January 14, 2026
RAGtag rivalry
Ask HN: How are you doing RAG locally?
DIY AI that 'looks stuff up' splits the crowd: hacks vs toolkits
TLDR: Hacker News asked how to run “AI that looks up your files” locally, and the crowd split. Minimalists vouched for simple setups like SQLite and faiss-cpu, while others favored bundled tools like LibreChat, AnythingLLM, and LightRAG—everyone chasing private, fast answers without cloud complexity.
Hacker News lit up over a simple question: how do you run RAG—“Retrieval-Augmented Generation,” aka AI that looks up your own files—on your laptop without a tech circus? The thread instantly split into two camps. Team Minimalist came in hot with “just use faiss-cpu and pickle,” which one commenter translated into plain speak as: keep it tiny, keep it fast, keep it local. Another went even leaner with SQLite + FTS5, old-school text search that looks for words instead of meaning. They basically said, why build a rocket when a bike gets you there.

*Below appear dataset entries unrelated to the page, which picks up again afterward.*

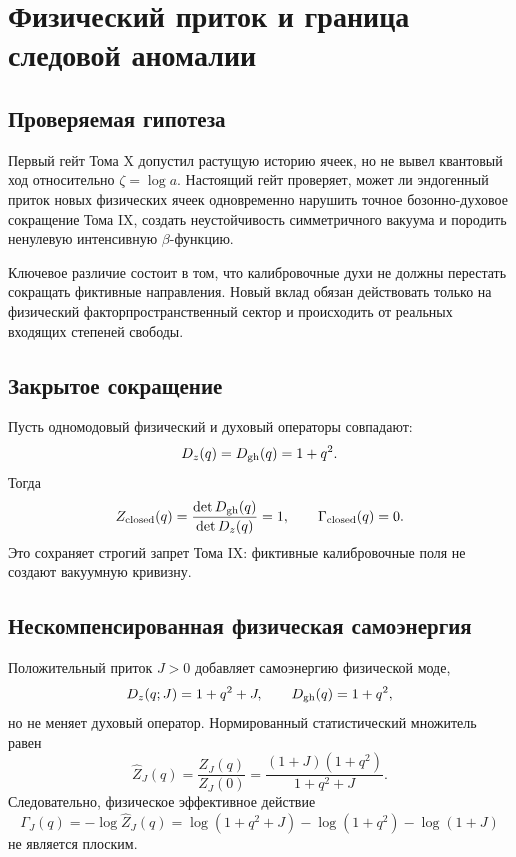 \chapter{Физический приток и граница следовой аномалии}
\label{ch:v10-geometric-scale-beta-trace-anomaly-origin}

\section{Проверяемая гипотеза}

Первый гейт Тома X допустил растущую историю ячеек, но не вывел квантовый
ход относительно $\zeta=\log a$. Настоящий гейт проверяет, может ли
эндогенный приток новых физических ячеек одновременно нарушить точное
бозонно-духовое сокращение Тома IX, создать неустойчивость симметричного
вакуума и породить ненулевую интенсивную $\beta$-функцию.

Ключевое различие состоит в том, что калибровочные духи не должны перестать
сокращать фиктивные направления. Новый вклад обязан действовать только на
физический факторпространственный сектор и происходить от реальных входящих
степеней свободы.

\section{Закрытое сокращение}

Пусть одномодовый физический и духовый операторы совпадают:
\begin{equation}
 D_z(q)=D_{\rm gh}(q)=1+q^2.
 \label{eq:v10-inflow-closed-operators}
\end{equation}
Тогда
\begin{equation}
 Z_{\rm closed}(q)
 =\frac{\det D_{\rm gh}(q)}{\det D_z(q)}=1,
 \qquad
 \Gamma_{\rm closed}(q)=0.
 \label{eq:v10-inflow-closed-cancellation}
\end{equation}
Это сохраняет строгий запрет Тома IX: фиктивные калибровочные поля не
создают вакуумную кривизну.

\section{Нескомпенсированная физическая самоэнергия}

Положительный приток $J>0$ добавляет самоэнергию физической моде,
\begin{equation}
 D_z(q;J)=1+q^2+J,
 \qquad
 D_{\rm gh}(q)=1+q^2,
 \label{eq:v10-inflow-shifted-operator}
\end{equation}
но не меняет духовый оператор. Нормированный статистический множитель равен
\begin{equation}
 \widehat Z_J(q)
 =\frac{Z_J(q)}{Z_J(0)}
 =\frac{(1+J)(1+q^2)}{1+q^2+J}.
 \label{eq:v10-inflow-normalized-partition}
\end{equation}
Следовательно, физическое эффективное действие
\begin{equation}
 \Gamma_J(q)
 =-\log\widehat Z_J(q)
 =\log(1+q^2+J)-\log(1+q^2)-\log(1+J)
 \label{eq:v10-inflow-effective-action}
\end{equation}
не является плоским.

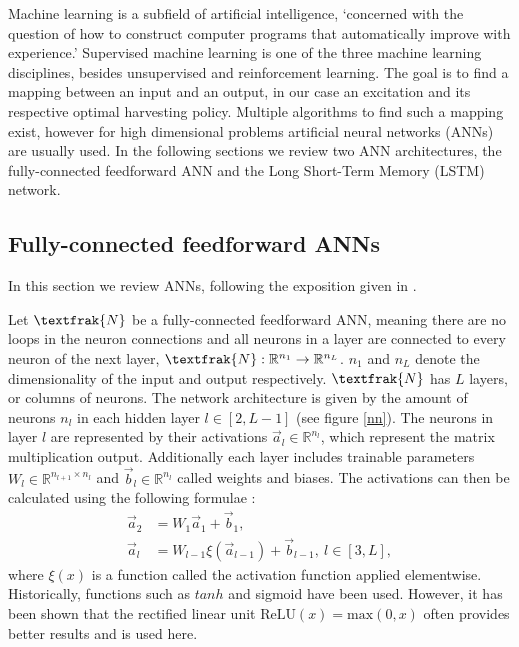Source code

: Machine learning is a subfield of artificial intelligence, `concerned with the question of how to construct computer programs that automatically improve with experience.' \cite{Mitchell97}
Supervised machine learning is one of the three machine learning disciplines, besides unsupervised and reinforcement learning.
The goal is to find a mapping between an input and an output, in our case an excitation and its respective optimal harvesting policy.
Multiple algorithms to find such a mapping exist, however for high dimensional problems artificial neural networks (ANNs) are usually used.
In the following sections we review two ANN architectures, the fully-connected feedforward ANN and the Long Short-Term Memory (LSTM) network.

\subsection{Fully-connected feedforward ANNs}
In this section we review ANNs, following the exposition given in \cite{lu2020dying}.

Let $\textfrak{N}$ be a fully-connected feedforward ANN, meaning there are no loops in the neuron connections and all neurons in a layer are connected to every neuron of the next layer, $\textfrak{N}: \mathbb{R}^{n_1} \to \mathbb{R}^{n_L}$. $n_1$ and $n_L$ denote the dimensionality of the input and output respectively. 
$\textfrak{N}$ has $L$ layers, or columns of neurons.
The network architecture is given by the amount of neurons $n_l$ in each hidden layer $l \in [2, L - 1]$ (see figure \ref{nn}).
The neurons in layer $l$ are represented by their activations $\vec{a}_l \in \mathbb{R}^{n_l}$, which represent the matrix multiplication output. Additionally each layer includes trainable parameters $W_l \in \mathbb{R}^{n_{l+1} \times n_{l}}$ and $\vec{b}_l \in \mathbb{R}^{n_l}$ called weights and biases.
The activations can then be calculated using the following formulae \cite{TN_libero_mab2)53517}:
\begin{align*}
	\vec{a}_2 & = W_1 \vec{a}_1 + \vec{b}_1, \\
	\vec{a}_l & = W_{l-1} \xi(\vec{a}_{l-1}) + \vec{b}_{l-1}, \ l \in [3, L],
\end{align*}
where $\xi(x)$ is a function called the activation function applied elementwise. Historically, functions such as $tanh$ and sigmoid have been used. However, it has been shown \cite{Maas2013RectifierNI, krizhevsky} that the rectified linear unit $\mathrm{ReLU}(x) = \mathrm{max}(0, x)$ often provides better results and is used here.


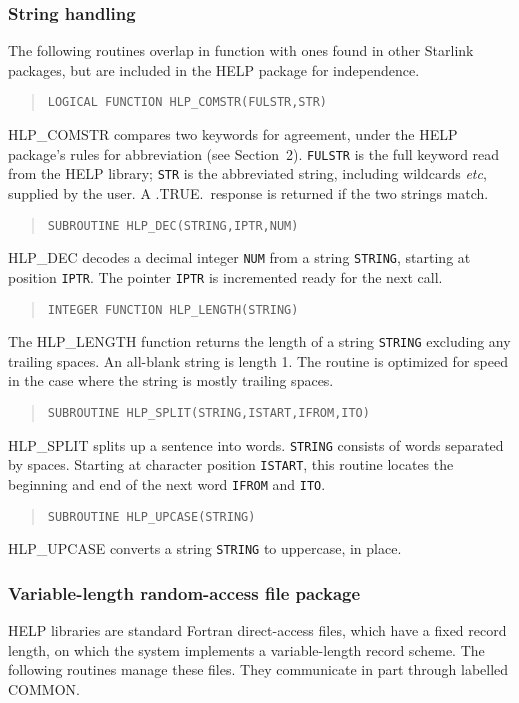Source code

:\subsubsection{String handling}
The following routines overlap in function with ones found
in other Starlink packages, but are included in the HELP package for
independence.

\begin{verse}
\verb|LOGICAL FUNCTION HLP_COMSTR(FULSTR,STR)|
\end{verse}
HLP\_COMSTR compares two keywords for agreement, under the HELP
package's rules for abbreviation (see Section~2).  \verb|FULSTR|
is the full keyword read from the HELP library; \verb|STR| is
the abbreviated string, including wildcards {\it etc}, supplied
by the user.  A .TRUE.\, response is returned if the
two strings match.

\begin{verse}
\verb|SUBROUTINE HLP_DEC(STRING,IPTR,NUM)|
\end{verse}
HLP\_DEC decodes a decimal integer \verb|NUM|
from a string \verb|STRING|, starting at position \verb|IPTR|.
The pointer \verb|IPTR| is incremented ready for the next call.

\begin{verse}
\verb|INTEGER FUNCTION HLP_LENGTH(STRING)|
\end{verse}
The HLP\_LENGTH function returns the
length of a string \verb|STRING| excluding any
trailing spaces.  An all-blank string is length 1.  The routine is
optimized for speed in the case where the string is mostly trailing
spaces.

\begin{verse}
\verb|SUBROUTINE HLP_SPLIT(STRING,ISTART,IFROM,ITO)|
\end{verse}
HLP\_SPLIT splits up a sentence into words.
\verb|STRING| consists of words separated by spaces.  Starting
at character position \verb|ISTART|, this routine locates the
beginning and end of the next word \verb|IFROM| and \verb|ITO|.

\begin{verse}
\verb|SUBROUTINE HLP_UPCASE(STRING)|
\end{verse}
HLP\_UPCASE converts a string \verb|STRING| to uppercase, in place.

\subsubsection{Variable-length random-access file package}
HELP libraries are standard Fortran direct-access files, which have
a fixed record length, on which the system implements a
variable-length record scheme.  The following routines manage
these files.  They communicate in part through labelled
COMMON.

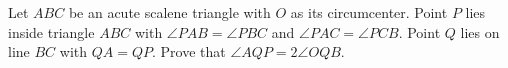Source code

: Let $ABC$ be an acute scalene triangle with $O$ as its circumcenter. Point $P$ lies inside triangle $ABC$ with $\angle PAB = \angle PBC$ and $\angle PAC = \angle PCB$. Point $Q$ lies on line $BC$ with $QA = QP$. Prove that $\angle AQP = 2\angle OQB$.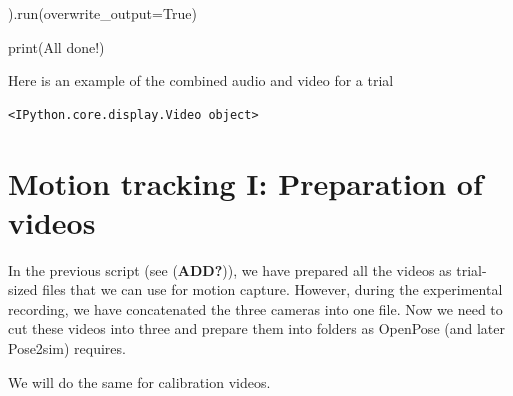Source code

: \documentclass[
  letterpaper,
  DIV=11,
  numbers=noendperiod]{scrreprt}
\newenvironment{Shaded}{\begin{snugshade}}{\end{snugshade}}
\newcommand{\BuiltInTok}[1]{\textcolor[rgb]{0.00,0.23,0.31}{#1}}
\newcommand{\NormalTok}[1]{\textcolor[rgb]{0.00,0.23,0.31}{#1}}
\newcommand{\OperatorTok}[1]{\textcolor[rgb]{0.37,0.37,0.37}{#1}}
\newcommand{\StringTok}[1]{\textcolor[rgb]{0.13,0.47,0.30}{#1}}
\newcommand{\VariableTok}[1]{\textcolor[rgb]{0.07,0.07,0.07}{#1}}
\begin{document}
\begin{Shaded}
\begin{Highlighting}[]
\NormalTok{        ).run(overwrite\_output}\OperatorTok{=}\VariableTok{True}\NormalTok{)}
    
\BuiltInTok{print}\NormalTok{(}\StringTok{\textquotesingle{}All done!\textquotesingle{}}\NormalTok{)}
\end{Highlighting}
\end{Shaded}

Here is an example of the combined audio and video for a trial

\begin{verbatim}
<IPython.core.display.Video object>
\end{verbatim}


\chapter{Motion tracking I: Preparation of
videos}\label{motion-tracking-i-preparation-of-videos}

In the previous script (see (\textbf{ADD?})), we have prepared all the
videos as trial-sized files that we can use for motion capture. However,
during the experimental recording, we have concatenated the three
cameras into one file. Now we need to cut these videos into three and
prepare them into folders as OpenPose (and later Pose2sim) requires.

We will do the same for calibration videos.
\end{document}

Meanwhile, Team Toolkit flexed the all-in-one setups: LibreChat bundling a vector database (think “search by meaning” instead of exact words), AnythingLLM as the shiny new contender, and LightRAG with an Archestra UI for those who like buttons, dashboards, and vibes. The drama? Minimalists rolled their eyes at “vector cult” complexity; tool fans clapped back that one-click systems save time and sanity. The jokes kept coming: “pickle jar method” vs “Big Tool Energy.” Underneath the memes, the mood was clear—people want private, local AI that understands their docs without summoning the cloud. The thread felt like a kitchen showdown: spice rack vs meal kit, both trying to serve answers fast and fresh.
Key Points
- •The post asks how to implement RAG locally with minimal dependencies.
- •It targets use cases involving internal codebases and complex documents.
- •It inquires about the use of vector databases in local RAG setups.
- •It asks whether semantic search is employed as an alternative or complement.
- •It explores whether knowledge graphs or hypergraphs are part of local RAG architectures.